= Your goal =
Report each line below that carries the word "needs".

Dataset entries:
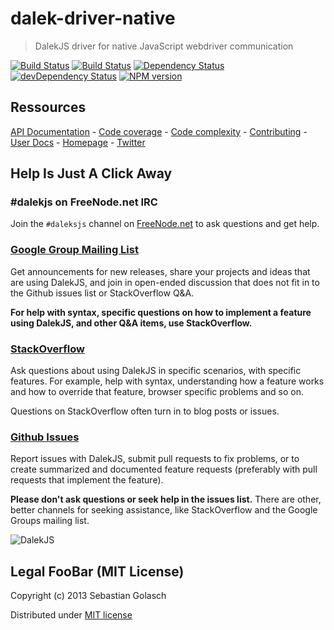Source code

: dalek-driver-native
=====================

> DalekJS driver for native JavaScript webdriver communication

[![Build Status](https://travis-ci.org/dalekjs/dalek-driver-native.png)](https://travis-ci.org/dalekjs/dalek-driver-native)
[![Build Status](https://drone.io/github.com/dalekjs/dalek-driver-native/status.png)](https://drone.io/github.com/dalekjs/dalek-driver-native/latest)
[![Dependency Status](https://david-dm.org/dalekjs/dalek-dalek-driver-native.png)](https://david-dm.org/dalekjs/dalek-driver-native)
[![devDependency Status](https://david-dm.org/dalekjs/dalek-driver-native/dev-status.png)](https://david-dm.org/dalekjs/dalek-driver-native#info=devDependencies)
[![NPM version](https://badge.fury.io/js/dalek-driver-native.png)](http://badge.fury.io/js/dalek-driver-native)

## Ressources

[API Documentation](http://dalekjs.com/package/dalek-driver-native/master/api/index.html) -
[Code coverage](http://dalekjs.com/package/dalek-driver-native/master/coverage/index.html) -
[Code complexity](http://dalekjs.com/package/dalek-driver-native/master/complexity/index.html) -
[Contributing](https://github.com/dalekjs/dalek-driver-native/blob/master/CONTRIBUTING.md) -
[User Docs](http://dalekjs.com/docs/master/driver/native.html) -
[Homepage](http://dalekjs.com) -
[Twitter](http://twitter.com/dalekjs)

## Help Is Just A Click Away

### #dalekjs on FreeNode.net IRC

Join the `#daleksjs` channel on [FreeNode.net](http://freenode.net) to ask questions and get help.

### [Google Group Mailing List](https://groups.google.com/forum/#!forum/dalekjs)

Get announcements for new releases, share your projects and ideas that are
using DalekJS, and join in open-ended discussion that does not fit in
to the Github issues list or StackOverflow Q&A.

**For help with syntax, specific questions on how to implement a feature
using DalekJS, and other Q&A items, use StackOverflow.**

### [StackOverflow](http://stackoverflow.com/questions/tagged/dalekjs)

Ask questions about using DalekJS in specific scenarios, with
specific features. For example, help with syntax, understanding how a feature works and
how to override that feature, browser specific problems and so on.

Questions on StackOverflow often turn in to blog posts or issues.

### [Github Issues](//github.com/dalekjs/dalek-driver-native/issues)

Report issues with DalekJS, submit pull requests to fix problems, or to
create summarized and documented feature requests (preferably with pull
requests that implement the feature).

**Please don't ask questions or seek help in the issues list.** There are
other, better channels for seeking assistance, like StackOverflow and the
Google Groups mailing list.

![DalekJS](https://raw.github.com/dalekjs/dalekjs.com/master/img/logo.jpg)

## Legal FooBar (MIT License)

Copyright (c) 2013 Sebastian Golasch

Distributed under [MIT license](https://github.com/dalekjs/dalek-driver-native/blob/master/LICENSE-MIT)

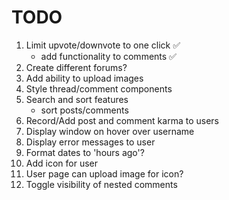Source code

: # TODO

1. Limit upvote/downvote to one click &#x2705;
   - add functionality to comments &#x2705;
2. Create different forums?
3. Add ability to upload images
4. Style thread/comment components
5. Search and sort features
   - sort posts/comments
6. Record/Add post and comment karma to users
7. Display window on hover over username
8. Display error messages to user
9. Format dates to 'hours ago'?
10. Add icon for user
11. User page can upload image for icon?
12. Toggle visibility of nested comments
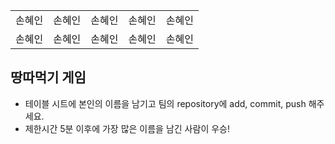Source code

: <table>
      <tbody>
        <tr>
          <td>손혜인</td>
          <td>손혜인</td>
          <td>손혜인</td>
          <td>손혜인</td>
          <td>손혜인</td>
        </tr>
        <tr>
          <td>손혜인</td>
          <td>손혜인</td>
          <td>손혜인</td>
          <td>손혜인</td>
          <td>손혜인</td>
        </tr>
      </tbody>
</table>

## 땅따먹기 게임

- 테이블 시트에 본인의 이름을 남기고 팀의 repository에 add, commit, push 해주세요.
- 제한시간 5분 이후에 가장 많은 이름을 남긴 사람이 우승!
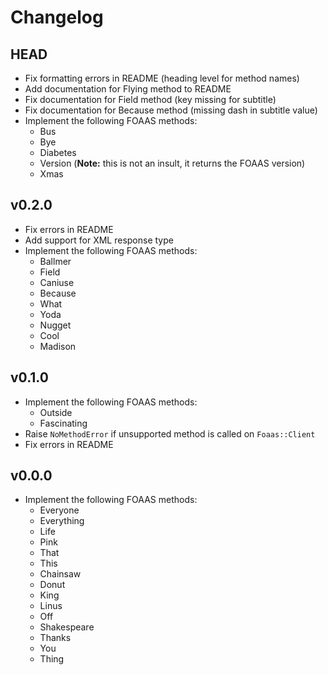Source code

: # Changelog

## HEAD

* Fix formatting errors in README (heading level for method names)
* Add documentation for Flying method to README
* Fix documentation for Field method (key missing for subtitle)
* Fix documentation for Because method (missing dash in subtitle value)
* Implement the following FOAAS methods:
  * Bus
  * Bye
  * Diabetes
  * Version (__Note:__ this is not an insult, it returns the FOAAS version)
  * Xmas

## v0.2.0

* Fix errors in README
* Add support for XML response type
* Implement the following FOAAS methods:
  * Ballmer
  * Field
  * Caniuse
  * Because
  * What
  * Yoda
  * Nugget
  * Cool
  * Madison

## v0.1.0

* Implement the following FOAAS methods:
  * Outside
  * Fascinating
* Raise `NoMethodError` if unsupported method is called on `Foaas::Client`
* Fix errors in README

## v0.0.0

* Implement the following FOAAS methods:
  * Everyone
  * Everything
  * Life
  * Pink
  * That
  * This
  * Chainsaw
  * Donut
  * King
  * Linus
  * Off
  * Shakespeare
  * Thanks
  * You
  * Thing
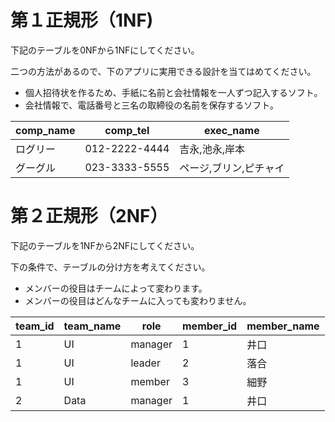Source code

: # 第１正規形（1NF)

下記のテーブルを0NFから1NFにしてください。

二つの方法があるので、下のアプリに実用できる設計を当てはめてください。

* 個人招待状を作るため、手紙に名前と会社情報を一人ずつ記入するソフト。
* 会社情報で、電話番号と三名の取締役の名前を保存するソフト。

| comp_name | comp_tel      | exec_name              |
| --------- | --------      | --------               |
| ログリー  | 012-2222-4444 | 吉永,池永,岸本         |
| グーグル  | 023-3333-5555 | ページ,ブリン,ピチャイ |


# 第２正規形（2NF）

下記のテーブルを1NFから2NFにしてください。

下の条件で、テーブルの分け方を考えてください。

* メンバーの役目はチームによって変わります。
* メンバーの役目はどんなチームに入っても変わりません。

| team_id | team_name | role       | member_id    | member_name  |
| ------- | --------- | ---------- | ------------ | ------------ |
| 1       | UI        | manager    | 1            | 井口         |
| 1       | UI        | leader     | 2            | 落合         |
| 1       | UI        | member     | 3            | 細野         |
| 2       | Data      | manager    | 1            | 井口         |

* * *

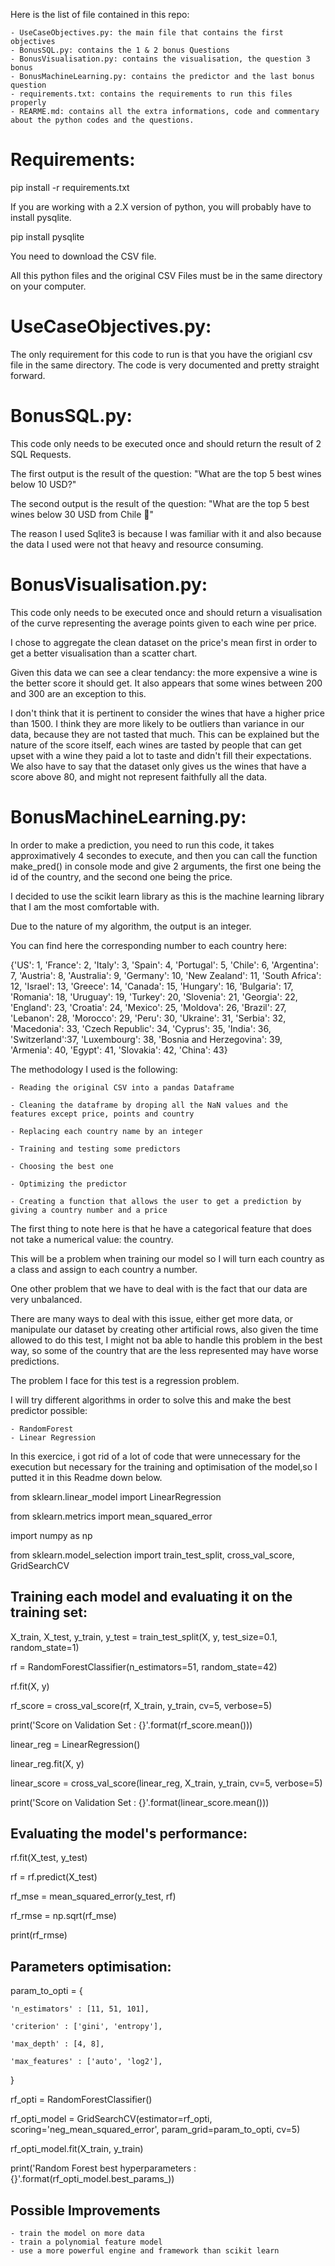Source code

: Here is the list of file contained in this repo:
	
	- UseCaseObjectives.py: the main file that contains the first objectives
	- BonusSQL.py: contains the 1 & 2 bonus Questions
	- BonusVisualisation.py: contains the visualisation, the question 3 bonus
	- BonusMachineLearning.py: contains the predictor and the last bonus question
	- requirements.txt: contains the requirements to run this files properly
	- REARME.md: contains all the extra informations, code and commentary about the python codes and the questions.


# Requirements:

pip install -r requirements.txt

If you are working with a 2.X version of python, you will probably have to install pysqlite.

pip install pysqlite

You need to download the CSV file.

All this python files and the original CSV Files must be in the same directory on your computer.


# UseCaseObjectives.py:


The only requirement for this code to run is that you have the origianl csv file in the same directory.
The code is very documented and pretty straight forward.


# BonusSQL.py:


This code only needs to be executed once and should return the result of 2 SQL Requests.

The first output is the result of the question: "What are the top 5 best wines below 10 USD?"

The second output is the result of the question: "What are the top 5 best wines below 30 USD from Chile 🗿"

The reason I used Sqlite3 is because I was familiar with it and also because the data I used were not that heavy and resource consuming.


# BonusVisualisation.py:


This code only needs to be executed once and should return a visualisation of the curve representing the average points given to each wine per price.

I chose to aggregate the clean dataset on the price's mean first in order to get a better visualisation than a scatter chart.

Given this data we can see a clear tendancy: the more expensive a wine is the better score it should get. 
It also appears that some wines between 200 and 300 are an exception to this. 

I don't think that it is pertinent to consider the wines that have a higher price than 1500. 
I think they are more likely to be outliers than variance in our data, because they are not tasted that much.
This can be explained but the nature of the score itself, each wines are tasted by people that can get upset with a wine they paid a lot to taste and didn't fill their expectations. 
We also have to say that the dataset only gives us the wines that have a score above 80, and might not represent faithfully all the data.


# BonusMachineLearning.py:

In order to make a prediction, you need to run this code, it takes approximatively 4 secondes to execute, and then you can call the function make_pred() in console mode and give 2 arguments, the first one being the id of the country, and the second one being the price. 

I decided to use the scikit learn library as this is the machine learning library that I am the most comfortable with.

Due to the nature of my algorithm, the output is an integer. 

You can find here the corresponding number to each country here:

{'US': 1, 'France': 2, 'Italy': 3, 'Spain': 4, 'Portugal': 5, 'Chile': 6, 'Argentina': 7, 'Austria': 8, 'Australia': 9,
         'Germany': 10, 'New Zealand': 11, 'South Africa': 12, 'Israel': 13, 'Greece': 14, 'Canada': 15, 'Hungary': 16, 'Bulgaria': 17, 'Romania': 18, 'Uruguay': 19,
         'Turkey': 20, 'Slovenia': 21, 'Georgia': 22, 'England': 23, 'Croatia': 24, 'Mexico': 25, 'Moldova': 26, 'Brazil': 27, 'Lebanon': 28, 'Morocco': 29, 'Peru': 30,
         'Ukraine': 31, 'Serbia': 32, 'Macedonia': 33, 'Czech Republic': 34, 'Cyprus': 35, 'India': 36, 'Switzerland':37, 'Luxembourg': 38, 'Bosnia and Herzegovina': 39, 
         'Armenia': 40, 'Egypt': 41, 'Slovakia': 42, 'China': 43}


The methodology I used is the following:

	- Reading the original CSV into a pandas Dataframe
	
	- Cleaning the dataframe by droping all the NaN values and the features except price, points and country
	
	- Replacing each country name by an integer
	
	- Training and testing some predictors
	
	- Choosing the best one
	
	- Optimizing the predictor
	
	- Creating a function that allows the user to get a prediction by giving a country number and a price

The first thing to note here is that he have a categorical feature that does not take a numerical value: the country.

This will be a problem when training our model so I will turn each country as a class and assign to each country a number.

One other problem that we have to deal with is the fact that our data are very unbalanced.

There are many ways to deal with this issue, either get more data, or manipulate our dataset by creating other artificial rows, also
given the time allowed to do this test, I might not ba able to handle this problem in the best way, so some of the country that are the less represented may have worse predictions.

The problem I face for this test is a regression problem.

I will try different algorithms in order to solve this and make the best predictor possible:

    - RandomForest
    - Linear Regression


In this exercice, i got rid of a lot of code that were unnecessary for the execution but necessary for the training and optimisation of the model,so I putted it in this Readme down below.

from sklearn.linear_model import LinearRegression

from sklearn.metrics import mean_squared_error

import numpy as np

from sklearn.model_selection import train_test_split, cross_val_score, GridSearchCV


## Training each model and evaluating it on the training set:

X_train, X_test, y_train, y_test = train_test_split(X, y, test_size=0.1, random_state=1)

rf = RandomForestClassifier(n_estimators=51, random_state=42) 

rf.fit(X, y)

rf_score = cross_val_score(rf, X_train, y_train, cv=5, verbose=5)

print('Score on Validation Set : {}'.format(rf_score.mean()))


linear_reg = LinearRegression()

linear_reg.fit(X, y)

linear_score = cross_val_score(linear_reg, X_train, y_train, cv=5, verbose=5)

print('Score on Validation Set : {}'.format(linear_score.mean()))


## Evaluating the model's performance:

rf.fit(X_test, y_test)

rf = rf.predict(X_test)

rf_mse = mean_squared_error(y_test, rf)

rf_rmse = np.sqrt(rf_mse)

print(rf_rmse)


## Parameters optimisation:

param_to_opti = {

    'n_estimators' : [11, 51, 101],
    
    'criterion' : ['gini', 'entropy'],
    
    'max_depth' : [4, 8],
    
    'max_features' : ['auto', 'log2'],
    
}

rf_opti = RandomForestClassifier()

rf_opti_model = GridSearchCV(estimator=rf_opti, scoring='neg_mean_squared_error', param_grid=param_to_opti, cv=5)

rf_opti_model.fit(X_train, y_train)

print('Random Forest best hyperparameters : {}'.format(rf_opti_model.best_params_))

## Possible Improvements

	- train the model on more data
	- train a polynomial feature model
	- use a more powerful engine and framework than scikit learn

= Exercise result =
This code only needs to be executed once and should return the result of 2 SQL Requests.
This code only needs to be executed once and should return a visualisation of the curve representing the average points given to each wine per price.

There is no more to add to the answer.